Это – ноябрь 1932 года.
«Глубоко и упорно» думал о Сталине Пастернак не только из-за того, что «Сталин намекал Пастернаку, что ждет от него славословий» (В. Баевский). Это никак не вяжется с характером, образом мыслей и образом жизни Пастернака. Если он о чем-то заявляет открыто, в газете – то искренне, потрясенно, именно так и было. Думал – глубоко и серьезно. Думал о загадке личности, которую долго и упорно разгадывал, – а вовсе не потому, что ему был заказан парадный портрет и он его сочинял. Пастернак был увлечен Сталиным, находился под его обаянием. Существовала даже влюбленность Пастернака в харизматическую индивидуальность Сталина. «Мне кажется, Пастернак верил, – замечает О. В. Ивинская, – что в его собеседнике воплощается время, история и будущее, и ему просто хотелось вблизи посмотреть на такое живое и дышащее чудо». При этом Ивинская оставила и портрет Сталина в изображении Пастернака – так, как она, разумеется, запомнила слова поэта о первом впечатлении при встрече конца 24-го или начала 25-го года: «На меня из полумрака выдвинулся человек, похожий на краба. Все его лицо было желтого цвета, испещренное рябинками. Топорщились усы. Этот человек-карлик, непомерно широкий и вместе с тем напоминавший по росту двенадцатилетнего мальчика, но с большим старообразным лицом». (Замечу, кстати, поразительную схожесть самой сцены с изображением встречи героя с «главным» в «Повести непогашенной луны» Бориса Пильняка. Памятуя о дружеских отношениях Пастернака с Пильняком, нельзя исключить, что в случае действительно состоявшейся встречи Пастернака со Сталиным он поделился впечатлениями с Пильняком, что и нашло отражение в повести 1926 года.) Вряд ли можно заподозрить Пастернака в двуличии, но с выразительным портретом столь неприятного существа никак не согласуются строки из стихотворений, в которых Пастернак ведет своеобразный разговор с человеком, уподобленным «поступку ростом в шар земной». Что же это? Аберрация зрения? Подсознательное управление своими реальными впечатлениями – как бы откладывание их, замороженных, заторможенных, спрятанных на время, до той поры, когда стало возможным их доверительное проявление?

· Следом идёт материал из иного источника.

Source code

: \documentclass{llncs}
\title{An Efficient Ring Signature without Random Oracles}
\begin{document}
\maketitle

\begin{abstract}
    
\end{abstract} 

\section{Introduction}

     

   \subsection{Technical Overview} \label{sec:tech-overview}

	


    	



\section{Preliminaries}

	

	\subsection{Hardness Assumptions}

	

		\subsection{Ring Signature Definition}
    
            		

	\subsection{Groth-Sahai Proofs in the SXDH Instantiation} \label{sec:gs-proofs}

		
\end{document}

Во всяком случае, до мемуаров Ивинской такого отталкивающего и явно невыдуманного портрета Сталина у Пастернака не найти. Напротив – те сравнения, к которым Пастернак прибегает, свидетельствуют о величии Сталина, повторяю, не только дел («гений поступка»), но и облика.
Увлечен Пастернак был и самим стилем нового времени (начало 30-х).

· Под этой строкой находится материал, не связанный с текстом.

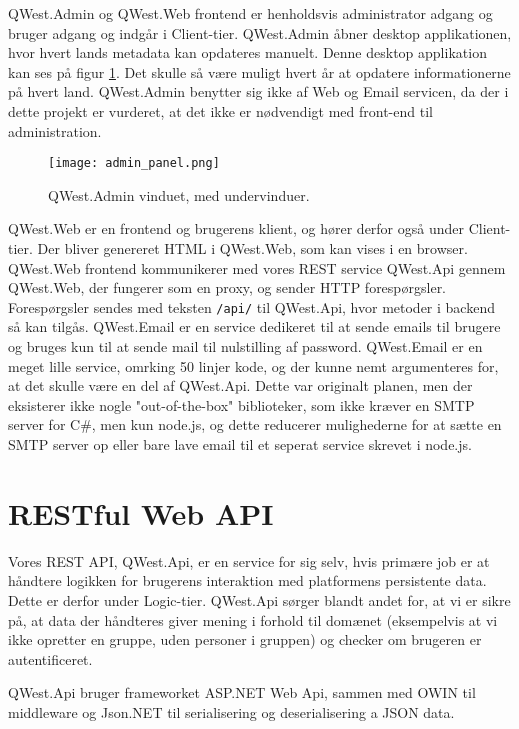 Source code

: QWest.Admin og QWest.Web frontend er henholdsvis administrator adgang og bruger adgang og indgår i Client-tier. QWest.Admin åbner desktop applikationen, hvor hvert lands metadata kan opdateres manuelt. Denne desktop applikation kan ses på figur \ref{fig:admin_panel}. Det skulle så være muligt hvert år at opdatere informationerne på hvert land. QWest.Admin benytter sig ikke af Web og Email servicen, da der i dette projekt er vurderet, at det ikke er nødvendigt med front-end til administration.

\begin{figure}
    \texttt{[image: admin\_panel.png]}
    \caption{QWest.Admin vinduet, med undervinduer.}
    \label{fig:admin_panel}
\end{figure}

QWest.Web er en frontend og brugerens klient, og hører derfor også under Client-tier. Der bliver genereret HTML i QWest.Web, som kan vises i en browser. QWest.Web frontend kommunikerer med vores REST service QWest.Api gennem QWest.Web, der fungerer som en proxy, og sender HTTP forespørgsler. Forespørgsler sendes med teksten \texttt{/api/} til QWest.Api, hvor metoder i backend så kan tilgås. QWest.Email er en service dedikeret til at sende emails til brugere og bruges kun til at sende mail til nulstilling af password. QWest.Email er en meget lille service, omrking 50 linjer kode, og der kunne nemt argumenteres for, at det skulle være en del af QWest.Api. Dette var originalt planen, men der eksisterer ikke nogle "out-of-the-box" biblioteker, som ikke kræver en SMTP server\cite{smtp} for C\#, men kun node.js, og dette reducerer mulighederne for at sætte en SMTP server op eller bare lave email til et seperat service skrevet i node.js.


\section{RESTful Web API}\label{sec:REST}
Vores REST API, QWest.Api, er en service for sig selv, hvis primære job er at håndtere logikken for brugerens interaktion med platformens persistente data. Dette er derfor under Logic-tier. QWest.Api sørger blandt andet for, at vi er sikre på, at data der håndteres giver mening i forhold til domænet (eksempelvis at vi ikke opretter en gruppe, uden personer i gruppen) og checker om brugeren er autentificeret.

QWest.Api bruger frameworket ASP.NET Web Api\cite{aspnet}, sammen med OWIN\cite{Owin} til middleware og Json.NET\cite{jsonnet} til serialisering og deserialisering a JSON data.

После тяжелого душевного кризиса, неприятия советской действительности, трагического, почти самоубийственного состояния, с необычайной даже для Пастернака силой выраженного в стихах 1927–1928 годов («Когда смертельный треск сосны скрипучей…» и «Рослый стрелок, осторожный охотник…»), во «Втором рождении» (1931), несмотря на констатацию – «Телегою проекта нас переехал новый человек», – поэт хочет повернуться и поворачивается лицом к «сильным», которыми «обещано изжитье последних язв, одолевавших нас», жаждет перестать быть «уродом», которому «счастье сотен тысяч не ближе… пустого счастья ста» (см. об этом в статье Ю. И. Левина «Разбор одного малопопулярного стихотворения Пастернака» во «Вторых пастернаковских чтениях» (М., 1992)).
Пастернак сначала с усилием заставляет себя признать новый стиль. И по-своему, но начать участвовать в его строительстве – то, что у Пастернака того времени Осип Мандельштам полемически и несправедливо определит как «советское барокко». А из усилия у Пастернака рождается увлеченность.
Сначала – упряжь, в которую поэт впрягается добровольно: «И я приму тебя, как упряжь».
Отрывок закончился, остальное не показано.